Heiß umfehdet, wild umstritten: Das Marchfeld

Agrarsteppe, Siedlungsgebiet und Wiege der Ökologiebewegung: Das Marchfeld zwischen Wien und Bratislava ist ein modellhafter Natur- und Lebensraum.

Im Vorjahr war ich Juror beim Josef-Schöffel-Preis. Durch dessen Vergabe fördert das Land Niederösterreich Gemeinden und von Kommunen getragene Initiativen, „die durch hervorragende Leistungen zum Schutz der heimischen Natur oder zur Vertiefung des Verständnisses der Bevölkerung für die heimische Natur einschließlich deren Erholungswert beitragen“. Namensgeber des Preises ist Josef Schöffel (1832–1910), dessen kämpferischem Wirken wir die Rettung des Wienerwalds verdanken; also auch: die einzigartige Lebensqualität in der Bundeshauptstadt, die verlässlich alle Jahre wieder in internationalen Rankings gerühmt wird.

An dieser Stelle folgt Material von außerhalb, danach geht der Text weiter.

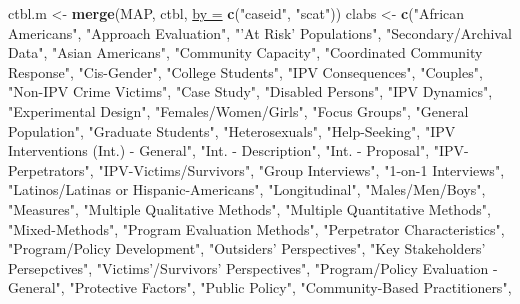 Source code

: \documentclass[]{tufte-handout}
\newenvironment{Shaded}{}{}
\newcommand{\KeywordTok}[1]{\textbf{{#1}}}
\newcommand{\DataTypeTok}[1]{\underline{{#1}}}
\newcommand{\StringTok}[1]{{#1}}
\newcommand{\NormalTok}[1]{{#1}}
\begin{document}
\begin{Shaded}
\begin{Highlighting}[]
\NormalTok{ctbl.m <-}\StringTok{ }\KeywordTok{merge}\NormalTok{(MAP, ctbl, }\DataTypeTok{by =} \KeywordTok{c}\NormalTok{(}\StringTok{"caseid"}\NormalTok{, }\StringTok{"scat"}\NormalTok{))}
\NormalTok{clabs <-}\StringTok{ }\KeywordTok{c}\NormalTok{(}\StringTok{"African Americans"}\NormalTok{, }\StringTok{"Approach Evaluation"}\NormalTok{, }\StringTok{"'At Risk' Populations"}\NormalTok{, }
    \StringTok{"Secondary/Archival Data"}\NormalTok{, }\StringTok{"Asian Americans"}\NormalTok{, }\StringTok{"Community Capacity"}\NormalTok{, }
    \StringTok{"Coordinated Community Response"}\NormalTok{, }\StringTok{"Cis-Gender"}\NormalTok{, }\StringTok{"College Students"}\NormalTok{, }
    \StringTok{"IPV Consequences"}\NormalTok{, }\StringTok{"Couples"}\NormalTok{, }\StringTok{"Non-IPV Crime Victims"}\NormalTok{, }\StringTok{"Case Study"}\NormalTok{, }
    \StringTok{"Disabled Persons"}\NormalTok{, }\StringTok{"IPV Dynamics"}\NormalTok{, }\StringTok{"Experimental Design"}\NormalTok{, }
    \StringTok{"Females/Women/Girls"}\NormalTok{, }\StringTok{"Focus Groups"}\NormalTok{, }\StringTok{"General Population"}\NormalTok{, }
    \StringTok{"Graduate Students"}\NormalTok{, }\StringTok{"Heterosexuals"}\NormalTok{, }\StringTok{"Help-Seeking"}\NormalTok{, }\StringTok{"IPV Interventions (Int.) - General"}\NormalTok{, }
    \StringTok{"Int. - Description"}\NormalTok{, }\StringTok{"Int. - Proposal"}\NormalTok{, }\StringTok{"IPV-Perpetrators"}\NormalTok{, }
    \StringTok{"IPV-Victims/Survivors"}\NormalTok{, }\StringTok{"Group Interviews"}\NormalTok{, }\StringTok{"1-on-1 Interviews"}\NormalTok{, }
    \StringTok{"Latinos/Latinas or Hispanic-Americans"}\NormalTok{, }\StringTok{"Longitudinal"}\NormalTok{, }
    \StringTok{"Males/Men/Boys"}\NormalTok{, }\StringTok{"Measures"}\NormalTok{, }\StringTok{"Multiple Qualitative Methods"}\NormalTok{, }
    \StringTok{"Multiple Quantitative Methods"}\NormalTok{, }\StringTok{"Mixed-Methods"}\NormalTok{, }\StringTok{"Program Evaluation Methods"}\NormalTok{, }
    \StringTok{"Perpetrator Characteristics"}\NormalTok{, }\StringTok{"Program/Policy Development"}\NormalTok{, }
    \StringTok{"Outsiders' Perspectives"}\NormalTok{, }\StringTok{"Key Stakeholders' Persepctives"}\NormalTok{, }
    \StringTok{"Victims'/Survivors' Perspectives"}\NormalTok{, }\StringTok{"Program/Policy Evaluation - General"}\NormalTok{, }
    \StringTok{"Protective Factors"}\NormalTok{, }\StringTok{"Public Policy"}\NormalTok{, }\StringTok{"Community-Based Practitioners"}\NormalTok{, }

\end{Highlighting}
\end{Shaded}
\end{document}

Die im Namen Schöffels ausgezeichneten Projekte – allesamt engagiert, professionell, bürgernah – waren toll. Bemerkenswert scheint mir nach ein paar Monaten der Distanz allerdings, was bei der Jurysitzung nicht zur Debatte stand: Es hatte keine einzige Einreichung aus dem Marchfeld gegeben. Ich erwähne das nicht nur, weil ich als S-Bahn-Pendler aus dem Marchfeld sensibilisiert bin, vielleicht sogar ein wenig befangen. Im Marchfeld wurde immerhin gerade die Niederösterreichische Landesausstellung eröffnet. Im Titel verspricht sie „Marchfeld-Geheimnisse“ zu lüften – im Untertitel das Spannungsverhältnis „Mensch. Kultur. Natur“.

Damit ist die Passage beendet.